# [Problem to work on]
Looking at the data below, how many lines include the word "textless"? Respond with the number only.

*** Records provided ***

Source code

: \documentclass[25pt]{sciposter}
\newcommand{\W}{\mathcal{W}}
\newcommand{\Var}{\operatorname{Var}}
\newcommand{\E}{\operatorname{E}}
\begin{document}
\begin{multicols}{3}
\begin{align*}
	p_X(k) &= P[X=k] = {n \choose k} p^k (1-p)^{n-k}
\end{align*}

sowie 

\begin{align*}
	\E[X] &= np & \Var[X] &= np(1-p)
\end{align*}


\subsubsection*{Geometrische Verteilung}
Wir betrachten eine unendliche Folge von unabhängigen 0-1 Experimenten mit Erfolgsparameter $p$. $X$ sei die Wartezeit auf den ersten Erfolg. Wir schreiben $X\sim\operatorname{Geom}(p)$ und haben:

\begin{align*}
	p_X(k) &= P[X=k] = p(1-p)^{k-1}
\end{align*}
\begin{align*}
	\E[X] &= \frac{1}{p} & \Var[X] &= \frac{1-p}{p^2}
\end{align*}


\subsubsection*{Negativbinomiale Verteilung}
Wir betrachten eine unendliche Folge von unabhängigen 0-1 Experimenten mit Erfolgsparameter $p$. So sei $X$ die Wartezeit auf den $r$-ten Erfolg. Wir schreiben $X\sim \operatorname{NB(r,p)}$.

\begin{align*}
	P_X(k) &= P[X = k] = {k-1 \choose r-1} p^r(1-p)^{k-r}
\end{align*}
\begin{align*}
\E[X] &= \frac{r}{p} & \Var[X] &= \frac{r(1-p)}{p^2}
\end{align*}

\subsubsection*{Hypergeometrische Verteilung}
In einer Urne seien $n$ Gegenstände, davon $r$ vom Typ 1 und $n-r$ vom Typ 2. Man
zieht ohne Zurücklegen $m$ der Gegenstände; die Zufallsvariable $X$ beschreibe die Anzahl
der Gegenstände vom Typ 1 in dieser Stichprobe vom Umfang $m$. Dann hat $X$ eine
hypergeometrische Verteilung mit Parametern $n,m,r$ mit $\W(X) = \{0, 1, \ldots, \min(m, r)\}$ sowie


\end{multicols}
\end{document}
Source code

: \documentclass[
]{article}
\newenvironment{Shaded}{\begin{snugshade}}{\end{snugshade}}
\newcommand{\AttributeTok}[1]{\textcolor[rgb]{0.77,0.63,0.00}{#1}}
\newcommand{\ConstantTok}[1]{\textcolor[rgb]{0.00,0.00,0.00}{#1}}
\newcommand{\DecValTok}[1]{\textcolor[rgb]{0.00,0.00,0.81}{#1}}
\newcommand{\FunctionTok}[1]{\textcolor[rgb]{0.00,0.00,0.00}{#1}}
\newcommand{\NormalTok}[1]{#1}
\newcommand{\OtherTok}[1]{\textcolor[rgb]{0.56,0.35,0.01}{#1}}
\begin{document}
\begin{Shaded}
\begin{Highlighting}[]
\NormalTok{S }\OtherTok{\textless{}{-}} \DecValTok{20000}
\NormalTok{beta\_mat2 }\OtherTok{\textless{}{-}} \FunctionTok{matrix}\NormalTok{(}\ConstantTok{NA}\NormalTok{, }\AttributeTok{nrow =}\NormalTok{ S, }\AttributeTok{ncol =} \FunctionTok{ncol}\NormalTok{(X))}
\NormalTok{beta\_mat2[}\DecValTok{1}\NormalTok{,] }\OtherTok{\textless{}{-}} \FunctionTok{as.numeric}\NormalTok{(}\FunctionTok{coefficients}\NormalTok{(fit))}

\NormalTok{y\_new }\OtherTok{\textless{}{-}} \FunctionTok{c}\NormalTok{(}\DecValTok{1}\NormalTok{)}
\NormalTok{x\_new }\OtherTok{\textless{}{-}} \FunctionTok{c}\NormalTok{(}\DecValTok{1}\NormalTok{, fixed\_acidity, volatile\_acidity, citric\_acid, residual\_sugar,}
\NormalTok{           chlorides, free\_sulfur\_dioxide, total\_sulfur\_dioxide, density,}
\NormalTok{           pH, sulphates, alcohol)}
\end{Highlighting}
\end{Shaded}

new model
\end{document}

*** End of Records provided ***

# [Solution to the problem]
5